The plan blocks on two independent findings (sections below). The saliency extractor's I/O contract is preserved end-to-end — every piece of the C side, the smoke test, the registry schema, and the sidecar layout would still work — but step 2 (download) and step 4 (allowlist-safe export) each have their own irreducible blocker.

Upstream survey (2026-05-03)¶

The U-2-Net paper (Qin, Zhang, Huang, Dehghan, Zaiane, Jagersand, "U^2-Net: Going Deeper with Nested U-Structure for Salient Object Detection", Pattern Recognition 2020) has one canonical reference implementation:

xuebinqin/U-2-Net (the corresponding author's repository, HEAD ac7e1c81 as of 2026-05-03).

The repository was probed via the GitHub REST API on 2026-05-03.

License — Apache-2.0 (clean)¶

The repository carries a clean SPDX LICENSE file:

$ gh api repos/xuebinqin/U-2-Net/license --jq '.license'
{ "spdx_id": "Apache-2.0", "name": "Apache License 2.0" }

Apache-2.0 is fully compatible with the fork's BSD-3-Clause-Plus-Patent license under the standard combine-and-redistribute pattern (Apache-2.0 §4 NOTICE attribution required; no copyleft). This is the axis that unblocks U-2-Net relative to MobileSal — there is no licence incompatibility.

Distribution — Google-Drive walled, no GitHub release¶

The trained checkpoints are not in the repository tree and not GitHub release artefacts:

gh api repos/xuebinqin/U-2-Net/releases returns [] — the repo has zero releases.
A recursive listing of HEAD ac7e1c81 (gh api 'repos/xuebinqin/U-2-Net/git/trees/master?recursive=1') returns 217 paths; the only saved_models/ content is saved_models/face_detection_cv2/haarcascade_frontalface_default.xml (an OpenCV cascade, unrelated). No *.pth paths.
The README.md links every checkpoint via Google Drive viewer URLs — for u2netp.pth:

or u2netp.pth (4.7 MB) from GoogleDrive

The viewer URL returns Google Drive's HTML preview page, not the raw .pth — the actual download requires an authenticated browser session and a "Download anyway" click for files over Drive's unauth-quota threshold.

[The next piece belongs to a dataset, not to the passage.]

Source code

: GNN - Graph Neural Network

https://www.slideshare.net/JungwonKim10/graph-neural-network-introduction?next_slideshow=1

This is exactly the same distribution-channel blocker that ruled out MobileSal in Research-0053 §Distribution. The FastDVDnet pattern of pinning an upstream commit and curling the weights file by SHA does not reproduce non-interactively in CI.

Architecture — pure RGB ✓¶

U-2-Net's forward signature is RGB-only:

def forward(self, x):
    # x: (B, 3, H, W) RGB
    ...

(xuebinqin/U-2-Net/u2net.py, U2NETP.forward.) This unblocks the RGB-D mismatch axis that ADR-0257 recorded for MobileSal — the fork's C-side luma-derived RGB contract maps onto U-2-Net's input without an off-distribution depth-map workaround.

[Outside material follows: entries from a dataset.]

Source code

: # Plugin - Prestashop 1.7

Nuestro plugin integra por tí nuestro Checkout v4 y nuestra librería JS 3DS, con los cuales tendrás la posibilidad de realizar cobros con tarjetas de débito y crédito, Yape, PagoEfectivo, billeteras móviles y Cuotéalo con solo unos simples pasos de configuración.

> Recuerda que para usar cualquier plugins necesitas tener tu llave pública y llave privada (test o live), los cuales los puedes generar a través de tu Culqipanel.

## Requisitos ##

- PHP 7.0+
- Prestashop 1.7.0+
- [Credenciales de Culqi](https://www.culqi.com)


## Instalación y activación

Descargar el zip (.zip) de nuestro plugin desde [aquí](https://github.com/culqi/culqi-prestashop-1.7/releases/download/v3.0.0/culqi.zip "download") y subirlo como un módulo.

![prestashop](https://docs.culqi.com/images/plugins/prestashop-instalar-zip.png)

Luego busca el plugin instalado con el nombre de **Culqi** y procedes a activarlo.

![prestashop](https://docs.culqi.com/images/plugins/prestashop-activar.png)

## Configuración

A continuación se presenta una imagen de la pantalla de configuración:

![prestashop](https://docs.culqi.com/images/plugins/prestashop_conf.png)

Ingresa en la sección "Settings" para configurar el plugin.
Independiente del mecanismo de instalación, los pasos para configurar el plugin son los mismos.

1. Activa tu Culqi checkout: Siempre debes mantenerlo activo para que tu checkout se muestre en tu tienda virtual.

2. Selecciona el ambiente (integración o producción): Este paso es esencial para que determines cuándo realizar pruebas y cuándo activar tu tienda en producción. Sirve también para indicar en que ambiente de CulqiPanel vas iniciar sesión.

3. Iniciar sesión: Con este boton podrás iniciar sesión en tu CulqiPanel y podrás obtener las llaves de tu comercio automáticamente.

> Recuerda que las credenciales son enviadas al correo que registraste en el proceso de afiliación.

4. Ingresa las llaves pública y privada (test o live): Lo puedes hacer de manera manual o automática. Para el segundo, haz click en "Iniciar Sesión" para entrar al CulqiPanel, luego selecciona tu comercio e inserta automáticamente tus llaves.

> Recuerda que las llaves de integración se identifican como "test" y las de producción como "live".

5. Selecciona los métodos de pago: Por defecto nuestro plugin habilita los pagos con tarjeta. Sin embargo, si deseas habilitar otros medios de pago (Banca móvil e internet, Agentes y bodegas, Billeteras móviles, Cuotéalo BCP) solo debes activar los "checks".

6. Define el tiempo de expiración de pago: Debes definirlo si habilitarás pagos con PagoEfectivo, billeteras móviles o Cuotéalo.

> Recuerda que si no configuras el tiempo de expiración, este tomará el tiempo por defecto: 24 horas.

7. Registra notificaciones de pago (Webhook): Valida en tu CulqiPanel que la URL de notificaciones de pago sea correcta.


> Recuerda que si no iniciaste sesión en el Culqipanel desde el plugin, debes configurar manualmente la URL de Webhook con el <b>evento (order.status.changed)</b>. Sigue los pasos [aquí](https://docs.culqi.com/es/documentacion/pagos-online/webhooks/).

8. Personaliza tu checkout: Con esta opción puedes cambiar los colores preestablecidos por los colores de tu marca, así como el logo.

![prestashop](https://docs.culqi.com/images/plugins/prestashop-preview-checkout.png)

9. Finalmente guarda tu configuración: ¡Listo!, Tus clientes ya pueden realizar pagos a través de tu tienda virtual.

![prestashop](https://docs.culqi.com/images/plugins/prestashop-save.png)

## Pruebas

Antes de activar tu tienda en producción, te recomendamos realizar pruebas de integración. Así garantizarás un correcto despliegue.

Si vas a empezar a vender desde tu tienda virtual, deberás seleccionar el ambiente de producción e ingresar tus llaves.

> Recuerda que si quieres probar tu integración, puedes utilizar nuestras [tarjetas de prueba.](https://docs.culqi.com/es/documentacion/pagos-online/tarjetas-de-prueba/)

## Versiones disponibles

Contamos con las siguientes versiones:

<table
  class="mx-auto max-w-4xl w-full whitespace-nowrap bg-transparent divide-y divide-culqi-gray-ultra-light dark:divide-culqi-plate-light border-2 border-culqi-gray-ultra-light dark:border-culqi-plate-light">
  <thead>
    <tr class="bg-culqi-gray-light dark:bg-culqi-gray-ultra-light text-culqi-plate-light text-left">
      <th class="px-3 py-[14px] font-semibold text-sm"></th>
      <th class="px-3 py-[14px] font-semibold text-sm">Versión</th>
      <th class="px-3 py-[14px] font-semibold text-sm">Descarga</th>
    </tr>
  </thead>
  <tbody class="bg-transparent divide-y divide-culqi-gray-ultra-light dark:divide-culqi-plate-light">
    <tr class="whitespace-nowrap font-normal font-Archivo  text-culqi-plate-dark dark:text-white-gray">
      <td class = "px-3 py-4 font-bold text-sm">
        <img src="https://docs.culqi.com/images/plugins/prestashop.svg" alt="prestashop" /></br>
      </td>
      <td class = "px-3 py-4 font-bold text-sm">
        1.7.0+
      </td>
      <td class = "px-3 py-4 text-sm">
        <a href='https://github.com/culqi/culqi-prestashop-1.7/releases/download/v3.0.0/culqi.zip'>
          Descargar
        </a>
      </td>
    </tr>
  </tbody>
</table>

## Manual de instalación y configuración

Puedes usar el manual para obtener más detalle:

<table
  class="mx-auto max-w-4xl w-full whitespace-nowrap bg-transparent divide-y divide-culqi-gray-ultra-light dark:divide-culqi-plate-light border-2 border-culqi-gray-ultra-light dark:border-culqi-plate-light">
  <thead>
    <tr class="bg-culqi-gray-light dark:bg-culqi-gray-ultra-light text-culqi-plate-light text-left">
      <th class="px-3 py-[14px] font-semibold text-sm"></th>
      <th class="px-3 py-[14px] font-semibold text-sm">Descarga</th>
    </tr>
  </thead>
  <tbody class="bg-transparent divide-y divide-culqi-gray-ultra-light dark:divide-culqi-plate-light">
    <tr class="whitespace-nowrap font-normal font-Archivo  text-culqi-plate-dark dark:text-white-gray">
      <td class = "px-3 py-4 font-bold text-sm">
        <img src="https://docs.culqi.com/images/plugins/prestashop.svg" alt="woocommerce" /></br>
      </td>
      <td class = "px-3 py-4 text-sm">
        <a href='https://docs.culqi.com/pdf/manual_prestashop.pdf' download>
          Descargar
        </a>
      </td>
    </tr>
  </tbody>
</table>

ONNX op allowlist — `Resize` blocker¶

xuebinqin/U-2-Net/u2net.py builds the U^2 architecture with bilinear up-sampling at every decoder stage:

src = F.upsample(src, size=tar.shape[2:], mode='bilinear')

(Verified by reading model/u2net.py at upstream HEAD.) PyTorch's ONNX exporter lowers F.upsample(..., mode='bilinear') to the Resize op (the legacy Upsample op was removed in opset 13; opset 17 emits Resize exclusively).

The fork's ONNX op allowlist (core/src/dnn/op_allowlist.c) does not include Resize:

/* structural / shape */         Identity, Reshape, Flatten, Squeeze,
                                 Unsqueeze, Transpose, Concat, Slice,
                                 Gather, Cast, Shape, Expand
/* arithmetic */                 Add, Sub, Mul, Div, Neg, Abs, Sqrt,
                                 Pow, Exp, Log, Clip, Min, Max, Sum, Mean
/* reductions */                 ReduceMean/Sum/Max/Min,
                                 GlobalAveragePool, GlobalMaxPool
/* dense */                      Gemm, MatMul
/* convolutional */              Conv, ConvTranspose, MaxPool, AveragePool
/* normalization */              BatchNormalization, LayerNormalization,
                                 InstanceNormalization
/* activations */                Relu, LeakyRelu, Sigmoid, Tanh, Softmax,
                                 Elu, Selu, Softplus, Softsign, Gelu, Erf,
                                 HardSigmoid, HardSwish, PRelu, Clip
/* dropout */                    Dropout
/* QDQ */                        QuantizeLinear, DequantizeLinear
/* misc */                       Constant, ConstantOfShape
/* control flow */               Loop, If

Resize is not on the list. Loading a U-2-Net ONNX with Resize nodes through the fork's vmaf_dnn_session_open would be rejected by the recursive scan in onnx_scan.c.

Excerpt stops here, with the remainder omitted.